Joey Logano went to victory lane for his first time at Daytona, but the 2015 Daytona 500 marked another first. It was the first time in over 13 years that neither of the Busch brothers were in the Sprint Cup field. Both Karl and Kyle are sidelined indefinitely, but for entirely different reasons.

On Friday evening, NASCAR announced that former champion Kurt Busch is suspended indefinitely after a court determined he had committed domestic violence against his former girlfriend, Patricia Driscoll. Nobody likes to hear about these cases, but unfortunately it happens every day across the world. NASCAR’s swift actions publicises these stories. The support for Driscoll has been pouring in, and hopefully it can encourage more victims of domestic violence to come forward.

Just 24 hours after his older brother was sidelined, Kyle Busch was involved in a big crash which has ruled him out of competition indefinitely. Kyle struck an inside concrete barrier head-on at nearly 100mph, breaking his right leg and fracturing his left foot.

The crash occurred during the season-opening Xfinity Series race on Saturday. Kyle’s car speared into the concrete barrier after losing control. The crash can be seen below, just look at how hard his car hits the inside barrier and the resulting damage to the car.

Over the past year, Daytona have increased safety at the speedway by installing more SAFER (Steel And Foam Energy Reduction) barriers. These barriers have been proven to reduce the severity of impacts and have without doubt saved lives. The stretch of wall which Kyle struck was not protected by these barriers because officials didn’t believe there was a risk of cars hitting it.

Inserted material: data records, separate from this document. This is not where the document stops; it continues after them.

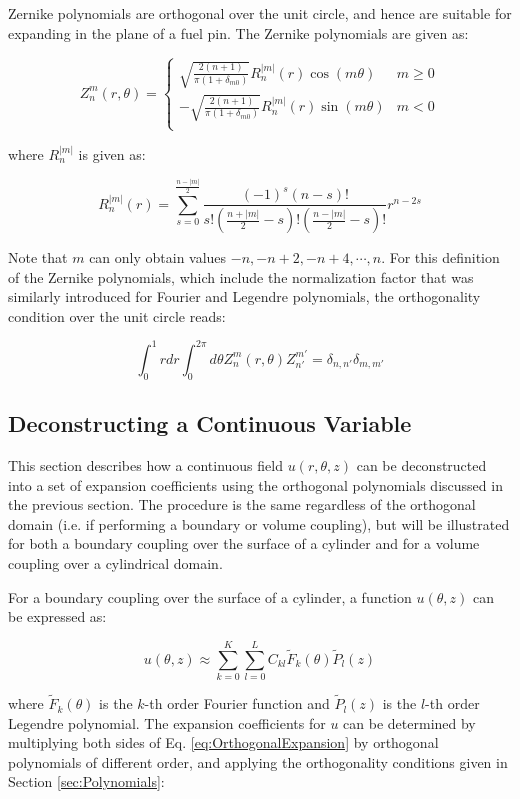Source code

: \documentclass[10pt]{article}
\newcommand{\beq}{\begin{equation}}
\newcommand{\eeq}{\end{equation}}
\numberwithin{equation}{section} %
\begin{document}
Zernike polynomials are orthogonal over the unit circle, and hence are suitable for expanding in the plane of a fuel pin. The Zernike polynomials are given as:

\beq
\label{eq:ZernikeScaled}
Z_n^m(r,\theta)=
\begin{cases}
\sqrt{\frac{2(n+1)}{\pi\left(1+\delta_{m0}\right)}}R_n^{|m|}(r)\cos{(m\theta)} & m\geq 0\\
-\sqrt{\frac{2(n+1)}{\pi\left(1+\delta_{m0}\right)}}R_n^{|m|}(r)\sin{(m\theta)} & m < 0\\
\end{cases}
\eeq

where \(R_n^{|m|}\) is given as:

\beq
R_n^{|m|}(r)=\sum_{s=0}^{\frac{n-|m|}{2}}\frac{(-1)^s(n-s)!}{s!\left(\frac{n+|m|}{2}-s\right)!\left(\frac{n-|m|}{2}-s\right)!}r^{n-2s}
\eeq

Note that \(m\) can only obtain values \(-n, -n+2, -n+4, \cdots, n\). For this definition of the Zernike polynomials, which include the normalization factor that was similarly introduced for Fourier and Legendre polynomials, the orthogonality condition over the unit circle reads:

\beq
\label{eq:ZernikeOrthogonal}
\int_{0}^{1}rdr\int_{0}^{2\pi}d\theta Z_{n}^m(r,\theta)Z_{n'}^{m'}=\delta_{n,n'}\delta_{m,m'}
\eeq

\subsection{Deconstructing a Continuous Variable}
This section describes how a continuous field \(u(r,\theta,z)\) can be deconstructed into a set of expansion coefficients using the orthogonal polynomials discussed in the previous section. The procedure is the same regardless of the orthogonal domain (i.e. if performing a boundary or volume coupling), but will be illustrated for both a boundary coupling over the surface of a cylinder and for a volume coupling over a cylindrical domain. 

For a boundary coupling over the surface of a cylinder, a function \(u(\theta,z)\) can be expressed as:

\beq
\label{eq:OrthogonalExpansion}
u(\theta, z)\approx\sum_{k=0}^K\sum_{l=0}^LC_{kl}\tilde{F}_k(\theta)\tilde{P}_l(z)
\eeq

where \(\tilde{F}_k(\theta)\) is the \(k\)-th order Fourier function and \(\tilde{P}_l(z)\) is the \(l\)-th order Legendre polynomial. The expansion coefficients for \(u\) can be determined by multiplying both sides of Eq. \eqref{eq:OrthogonalExpansion} by orthogonal polynomials of different order, and applying the orthogonality conditions given in Section \ref{sec:Polynomials}:
\end{document}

In the wake of Busch’s crash, the track officials immediately held their hands up and admitted that they made a mistake. They vow to install SAFER barriers everywhere on the circuit, and even made sure to install tyre walls ahead of Sunday’s Daytona 500 in the mean time. It’s a good thing they did as the #42 car of Kyle Larson hit the very same stretch of barrier on the last lap of the 500.

NASCAR is never short of discussion and controversy, but the way the sport dealt with the situations showed how serious and committed it is to keeping drivers safe. It’s a shame it takes a big accident to make changes, but hopefully it encourages more tracks to install SAFER barriers on all walls.